运河上的风已经带了暑气,吹在脸上闷闷的,如同裹着一层湿布。
允禩站在行辕的望楼上,望着远处太湖方向的水天相接处,目光沉沉地落在那一片灰蓝色的水面上。离旨意上给的期限还有六日。
六日。
允禩攥着栏杆的手指微微收紧了些,指腹下的木料被日头晒得温热,硌着掌心,带着一股粗糙的踏实感。
他身后站着刘安,手里捧着一盏凉茶,已经站了小半个时辰了,也不敢催,只悄悄换了两次手,左臂换右臂,右臂又换回左臂。
允禩没有回头,忽然开口说了一句:
“查弼纳那边有消息了么?“
刘安忙上前半步:
“回王爷,查大人今早来过一趟,说太湖的水寨已经围了三面,只留了北面一条水道,胡凤翚的船出不去,粮也运不进去。查大人说,再困两日,他们便撑不住了。“
允禩没有接话,目光依然望着那片水面。湖上的雾气渐渐散了些,隐隐能望见远处水寨的轮廓,灰蒙蒙的一小片。

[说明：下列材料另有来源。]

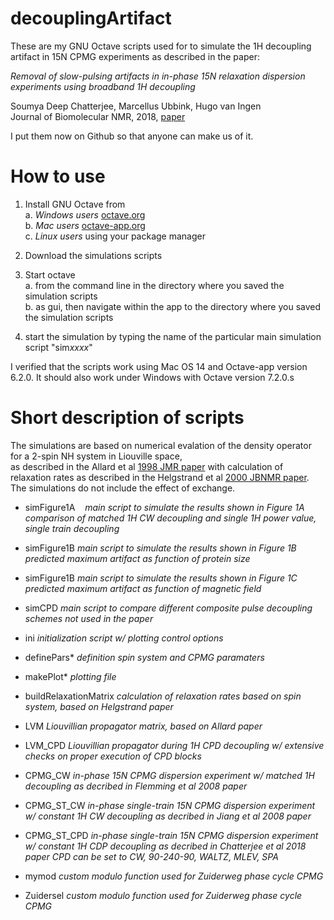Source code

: # decouplingArtifact

These are my GNU Octave scripts used for to simulate the 1H decoupling artifact 
in 15N CPMG experiments as described in the paper:  

*Removal of slow-pulsing artifacts in in-phase 15N relaxation dispersion experiments using broadband 1H decoupling*  

Soumya Deep Chatterjee, Marcellus Ubbink, Hugo van Ingen  
Journal of Biomolecular NMR, 2018, [paper](https://link.springer.com/article/10.1007/s10858-018-0193-2)

I put them now on Github so that anyone can make us of it.  

# How to use

1. Install GNU Octave from  
	a. *Windows users* [octave.org](https://octave.org)  
	b. *Mac users* [octave-app.org](https://octave-app.org)  
	c. *Linux users* using your package manager  

2. Download the simulations scripts 

3. Start octave  
	a. from the command line in the directory where you saved the simulation scripts  
	b. as gui, then navigate within the app to the directory where you saved the simulation scripts  

4. start the simulation by typing the name of the particular main simulation script "sim*xxxx*"

I verified that the scripts work using Mac OS 14 and Octave-app version 6.2.0.
It should also work under Windows with Octave version 7.2.0.s

# Short description of scripts

The simulations are based on numerical evalation of the density operator for a 2-spin NH system in Liouville space,  
as described in the Allard et al [1998 JMR paper](https://doi.org/10.1006/jmre.1998.1509) with calculation of relaxation rates as described in the Helgstrand et al [2000 JBNMR paper](https://doi.org/10.1023/A:1008309220156).
The simulations do not include the effect of exchange.  

+ simFigure1A    *main script to simulate the results shown in Figure 1A*  
    *comparison of matched 1H CW decoupling and single 1H power value, single train decoupling*
+ simFigure1B    *main script to simulate the results shown in Figure 1B*
                   *predicted maximum artifact as function of protein size*
+ simFigure1B    *main script to simulate the results shown in Figure 1C*
                   *predicted maximum artifact as function of magnetic field*
+ simCPD         *main script to compare different composite pulse decoupling schemes*
                   *not used in the paper*

+ ini						*initialization script w/ plotting control options*
+ definePars*				*definition spin system and CPMG paramaters*
+ makePlot*				*plotting file*
+ buildRelaxationMatrix	*calculation of relaxation rates based on spin system, based on Helgstrand paper*
+ LVM						*Liouvillian propagator matrix, based on Allard paper*
+ LVM_CPD					*Liouvillian propagator during 1H CPD decoupling*
						*w/ extensive checks on proper execution of CPD blocks*
+ CPMG_CW					*in-phase 15N CPMG dispersion experiment w/ matched 1H decoupling*
						*as decribed in Flemming et al 2008 paper*
+ CPMG_ST_CW				*in-phase single-train 15N CPMG dispersion experiment w/ constant 1H CW decoupling*
						*as decribed in Jiang et al 2008 paper*
+ CPMG_ST_CPD				*in-phase single-train 15N CPMG dispersion experiment w/ constant 1H CDP decoupling*
						*as decribed in Chatterjee et al 2018 paper*
						*CPD can be set to CW, 90-240-90, WALTZ, MLEV, SPA*
+ mymod					*custom modulo function used for Zuiderweg phase cycle CPMG*
+ Zuidersel				*custom modulo function used for Zuiderweg phase cycle CPMG*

那水寨看似不大,可允禩知道,那里头藏着的人和东西,远比外表看起来的要重得多。
年家的旧人、那面从来没有亮出来过的“靖难“旗,这些东西一天不浮出水面,他心里的那块石头就一天落不了地。
“传我的话给查弼纳,“
允禩转过身来,下了望楼,边走边道,
“明日卯初,水陆并进。不必等他们粮尽,也不必再围了,直接打。“
刘安愣了一下:
“王爷,查大人说再围两日便可兵不血刃···“
允禩的脚步停了一停,侧过头看了刘安一眼。
那目光平静,却让刘安后面的话全咽了回去。
“再围两日,旨意上的期限就到了。到时候不是胡凤翚降不降的问题,是本王要不要戴着枷锁回京的问题。“
刘安不敢再劝,躬身应了,快步去传令。
这一夜的扬州城几乎没有睡。
查弼纳接到允禩的军令后,连夜调集了水陆两路人马,战船在运河口集结,火把映得半条河都红了。
鄂尔泰的兵马从南面压过来,一路急行军,在太湖东岸布了阵,与查弼纳的水师形成夹击之势。
张廷玉则带着户部的一班书吏在扬州城内的临时粮台里熬了整整一夜,调配最后的粮秣军械,算盘珠子拨得比马蹄声还密。
他的脸在烛光里泛着一层油光,眼下的青黑深得像用墨笔画上去的,可那双握着笔的手依然稳当,一笔一划地记着账,没有出过一个错。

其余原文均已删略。